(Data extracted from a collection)
Segment Open

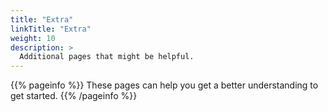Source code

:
 ```yaml
---
title: "Extra"
linkTitle: "Extra"
weight: 10
description: >
  Additional pages that might be helpful.
---
```


{{% pageinfo %}}
These pages can help you get a better understanding to get started.
{{% /pageinfo %}}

Segment Closed

### Aim of the task:
Retype each line of the records exactly as it reads; no pictures belong in the copy.

### Output of the exercise:
Source code

:
 ```yaml
---
title: "Extra"
linkTitle: "Extra"
weight: 10
description: >
  Additional pages that might be helpful.
---
```


{{% pageinfo %}}
These pages can help you get a better understanding to get started.
{{% /pageinfo %}}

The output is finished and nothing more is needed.